*Data extracts*.
──────

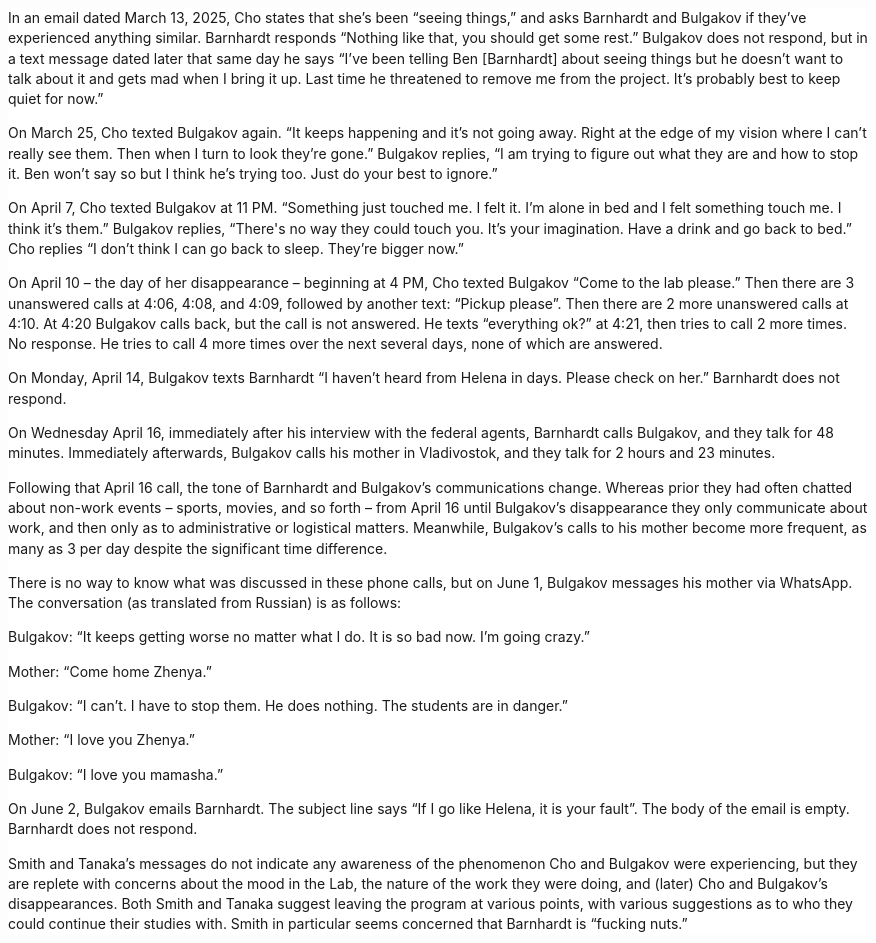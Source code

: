 In an email dated March 13, 2025, Cho states that she’s been “seeing things,” and asks Barnhardt and Bulgakov if they’ve experienced anything similar. Barnhardt responds “Nothing like that, you should get some rest.” Bulgakov does not respond, but in a text message dated later that same day he says “I’ve been telling Ben \[Barnhardt\] about seeing things but he doesn’t want to talk about it and gets mad when I bring it up. Last time he threatened to remove me from the project. It’s probably best to keep quiet for now.”

On March 25, Cho texted Bulgakov again. “It keeps happening and it’s not going away. Right at the edge of my vision where I can’t really see them. Then when I turn to look they’re gone.” Bulgakov replies, “I am trying to figure out what they are and how to stop it. Ben won’t say so but I think he’s trying too. Just do your best to ignore.”

On April 7, Cho texted Bulgakov at 11 PM. “Something just touched me. I felt it. I’m alone in bed and I felt something touch me. I think it’s them.” Bulgakov replies, “There's no way they could touch you. It’s your imagination. Have a drink and go back to bed.” Cho replies “I don’t think I can go back to sleep. They’re bigger now.”

On April 10 – the day of her disappearance – beginning at 4 PM, Cho texted Bulgakov “Come to the lab please.” Then there are 3 unanswered calls at 4:06, 4:08, and 4:09, followed by another text: “Pickup please”. Then there are 2 more unanswered calls at 4:10. At 4:20 Bulgakov calls back, but the call is not answered. He texts “everything ok?” at 4:21, then tries to call 2 more times. No response. He tries to call 4 more times over the next several days, none of which are answered. 

On Monday, April 14, Bulgakov texts Barnhardt “I haven’t heard from Helena in days. Please check on her.” Barnhardt does not respond.

On Wednesday April 16, immediately after his interview with the federal agents, Barnhardt calls Bulgakov, and they talk for 48 minutes. Immediately afterwards, Bulgakov calls his mother in Vladivostok, and they talk for 2 hours and 23 minutes.

Following that April 16 call, the tone of Barnhardt and Bulgakov’s communications change. Whereas prior they had often chatted about non-work events – sports, movies, and so forth – from April 16 until Bulgakov’s disappearance they only communicate about work, and then only as to administrative or logistical matters. Meanwhile, Bulgakov’s calls to his mother become more frequent, as many as 3 per day despite the significant time difference.

There is no way to know what was discussed in these phone calls, but on June 1, Bulgakov messages his mother via WhatsApp. The conversation (as translated from Russian) is as follows:

Bulgakov: “It keeps getting worse no matter what I do. It is so bad now. I’m going crazy.”

Mother: “Come home Zhenya.”

Bulgakov: “I can’t. I have to stop them. He does nothing. The students are in danger.”

Mother: “I love you Zhenya.”

Bulgakov: “I love you mamasha.”

On June 2, Bulgakov emails Barnhardt. The subject line says “If I go like Helena, it is your fault”. The body of the email is empty. Barnhardt does not respond.

Smith and Tanaka’s messages do not indicate any awareness of the phenomenon Cho and Bulgakov were experiencing, but they are replete with concerns about the mood in the Lab, the nature of the work they were doing, and (later) Cho and Bulgakov’s disappearances. Both Smith and Tanaka suggest leaving the program at various points, with various suggestions as to who they could continue their studies with. Smith in particular seems concerned that Barnhardt is “fucking nuts.”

──────

*Exercise objective*.
Write out each entry word for word, images excluded.

*Solution to this problem*.
Source code

: In an email dated March 13, 2025, Cho states that she’s been “seeing things,” and asks Barnhardt and Bulgakov if they’ve experienced anything similar. Barnhardt responds “Nothing like that, you should get some rest.” Bulgakov does not respond, but in a text message dated later that same day he says “I’ve been telling Ben \[Barnhardt\] about seeing things but he doesn’t want to talk about it and gets mad when I bring it up. Last time he threatened to remove me from the project. It’s probably best to keep quiet for now.”

On March 25, Cho texted Bulgakov again. “It keeps happening and it’s not going away. Right at the edge of my vision where I can’t really see them. Then when I turn to look they’re gone.” Bulgakov replies, “I am trying to figure out what they are and how to stop it. Ben won’t say so but I think he’s trying too. Just do your best to ignore.”

On April 7, Cho texted Bulgakov at 11 PM. “Something just touched me. I felt it. I’m alone in bed and I felt something touch me. I think it’s them.” Bulgakov replies, “There's no way they could touch you. It’s your imagination. Have a drink and go back to bed.” Cho replies “I don’t think I can go back to sleep. They’re bigger now.”

On April 10 – the day of her disappearance – beginning at 4 PM, Cho texted Bulgakov “Come to the lab please.” Then there are 3 unanswered calls at 4:06, 4:08, and 4:09, followed by another text: “Pickup please”. Then there are 2 more unanswered calls at 4:10. At 4:20 Bulgakov calls back, but the call is not answered. He texts “everything ok?” at 4:21, then tries to call 2 more times. No response. He tries to call 4 more times over the next several days, none of which are answered. 

On Monday, April 14, Bulgakov texts Barnhardt “I haven’t heard from Helena in days. Please check on her.” Barnhardt does not respond.

On Wednesday April 16, immediately after his interview with the federal agents, Barnhardt calls Bulgakov, and they talk for 48 minutes. Immediately afterwards, Bulgakov calls his mother in Vladivostok, and they talk for 2 hours and 23 minutes.

Following that April 16 call, the tone of Barnhardt and Bulgakov’s communications change. Whereas prior they had often chatted about non-work events – sports, movies, and so forth – from April 16 until Bulgakov’s disappearance they only communicate about work, and then only as to administrative or logistical matters. Meanwhile, Bulgakov’s calls to his mother become more frequent, as many as 3 per day despite the significant time difference.

There is no way to know what was discussed in these phone calls, but on June 1, Bulgakov messages his mother via WhatsApp. The conversation (as translated from Russian) is as follows:

Bulgakov: “It keeps getting worse no matter what I do. It is so bad now. I’m going crazy.”

Mother: “Come home Zhenya.”

Bulgakov: “I can’t. I have to stop them. He does nothing. The students are in danger.”

Mother: “I love you Zhenya.”

Bulgakov: “I love you mamasha.”

On June 2, Bulgakov emails Barnhardt. The subject line says “If I go like Helena, it is your fault”. The body of the email is empty. Barnhardt does not respond.

Smith and Tanaka’s messages do not indicate any awareness of the phenomenon Cho and Bulgakov were experiencing, but they are replete with concerns about the mood in the Lab, the nature of the work they were doing, and (later) Cho and Bulgakov’s disappearances. Both Smith and Tanaka suggest leaving the program at various points, with various suggestions as to who they could continue their studies with. Smith in particular seems concerned that Barnhardt is “fucking nuts.”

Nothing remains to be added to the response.